━━━━━ The data

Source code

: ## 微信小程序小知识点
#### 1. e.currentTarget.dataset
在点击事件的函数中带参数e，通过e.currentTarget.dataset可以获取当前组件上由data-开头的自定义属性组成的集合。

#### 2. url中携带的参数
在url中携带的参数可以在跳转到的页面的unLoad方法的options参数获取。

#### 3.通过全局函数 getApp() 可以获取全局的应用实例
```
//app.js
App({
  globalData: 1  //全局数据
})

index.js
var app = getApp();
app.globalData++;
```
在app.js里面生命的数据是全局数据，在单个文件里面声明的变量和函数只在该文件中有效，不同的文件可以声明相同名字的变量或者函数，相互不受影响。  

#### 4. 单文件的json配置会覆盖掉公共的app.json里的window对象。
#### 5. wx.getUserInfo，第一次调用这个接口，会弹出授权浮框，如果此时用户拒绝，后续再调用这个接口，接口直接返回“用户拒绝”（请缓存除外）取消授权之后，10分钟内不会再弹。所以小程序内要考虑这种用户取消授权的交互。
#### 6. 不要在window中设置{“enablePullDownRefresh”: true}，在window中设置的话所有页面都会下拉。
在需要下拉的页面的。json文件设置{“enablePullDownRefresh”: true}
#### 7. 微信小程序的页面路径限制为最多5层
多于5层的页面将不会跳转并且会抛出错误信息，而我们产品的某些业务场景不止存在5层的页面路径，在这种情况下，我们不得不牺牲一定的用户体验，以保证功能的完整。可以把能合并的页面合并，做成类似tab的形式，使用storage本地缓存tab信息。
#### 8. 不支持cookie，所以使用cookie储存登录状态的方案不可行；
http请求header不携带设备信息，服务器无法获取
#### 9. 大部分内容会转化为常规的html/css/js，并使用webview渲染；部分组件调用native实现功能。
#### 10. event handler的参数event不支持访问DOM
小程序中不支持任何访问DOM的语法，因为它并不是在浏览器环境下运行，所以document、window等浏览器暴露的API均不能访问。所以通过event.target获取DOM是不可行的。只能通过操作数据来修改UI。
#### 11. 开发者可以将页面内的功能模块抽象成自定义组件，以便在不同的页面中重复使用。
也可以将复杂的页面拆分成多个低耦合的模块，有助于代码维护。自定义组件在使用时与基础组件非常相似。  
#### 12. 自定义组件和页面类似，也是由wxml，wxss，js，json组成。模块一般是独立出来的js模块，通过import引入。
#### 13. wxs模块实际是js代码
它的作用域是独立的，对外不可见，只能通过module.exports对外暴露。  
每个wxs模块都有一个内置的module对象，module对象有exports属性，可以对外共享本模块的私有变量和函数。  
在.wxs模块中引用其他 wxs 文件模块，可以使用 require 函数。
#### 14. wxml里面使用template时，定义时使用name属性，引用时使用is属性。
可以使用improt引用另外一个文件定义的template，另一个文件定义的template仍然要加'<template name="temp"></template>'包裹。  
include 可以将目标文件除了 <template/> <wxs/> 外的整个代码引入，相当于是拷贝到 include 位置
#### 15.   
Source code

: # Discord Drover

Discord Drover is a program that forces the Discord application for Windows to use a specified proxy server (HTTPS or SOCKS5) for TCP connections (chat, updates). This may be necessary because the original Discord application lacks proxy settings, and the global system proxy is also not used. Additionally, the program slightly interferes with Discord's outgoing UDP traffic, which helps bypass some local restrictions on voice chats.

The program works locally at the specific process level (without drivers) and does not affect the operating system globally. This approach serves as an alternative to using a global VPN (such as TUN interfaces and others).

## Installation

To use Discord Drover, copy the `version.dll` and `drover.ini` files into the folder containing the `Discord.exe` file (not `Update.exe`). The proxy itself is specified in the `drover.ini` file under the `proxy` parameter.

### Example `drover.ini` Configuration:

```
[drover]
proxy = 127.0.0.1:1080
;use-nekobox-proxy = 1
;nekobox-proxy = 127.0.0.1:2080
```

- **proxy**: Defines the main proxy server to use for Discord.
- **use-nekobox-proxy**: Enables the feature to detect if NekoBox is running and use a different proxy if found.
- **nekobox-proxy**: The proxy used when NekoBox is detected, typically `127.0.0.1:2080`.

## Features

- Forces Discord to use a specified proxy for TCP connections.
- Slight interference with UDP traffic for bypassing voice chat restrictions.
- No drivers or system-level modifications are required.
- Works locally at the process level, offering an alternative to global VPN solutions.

━━━━━━━━━━

→ Problem statement
Output exactly the lines of the material above from the one containing "也可以将复杂的页面拆分成多个" up to and including the one containing "# Discord Drover".

→ Task solution
也可以将复杂的页面拆分成多个低耦合的模块，有助于代码维护。自定义组件在使用时与基础组件非常相似。  
#### 12. 自定义组件和页面类似，也是由wxml，wxss，js，json组成。模块一般是独立出来的js模块，通过import引入。
#### 13. wxs模块实际是js代码
它的作用域是独立的，对外不可见，只能通过module.exports对外暴露。  
每个wxs模块都有一个内置的module对象，module对象有exports属性，可以对外共享本模块的私有变量和函数。  
在.wxs模块中引用其他 wxs 文件模块，可以使用 require 函数。
#### 14. wxml里面使用template时，定义时使用name属性，引用时使用is属性。
可以使用improt引用另外一个文件定义的template，另一个文件定义的template仍然要加'<template name="temp"></template>'包裹。  
include 可以将目标文件除了 <template/> <wxs/> 外的整个代码引入，相当于是拷贝到 include 位置
#### 15.   
Source code

: # Discord Drover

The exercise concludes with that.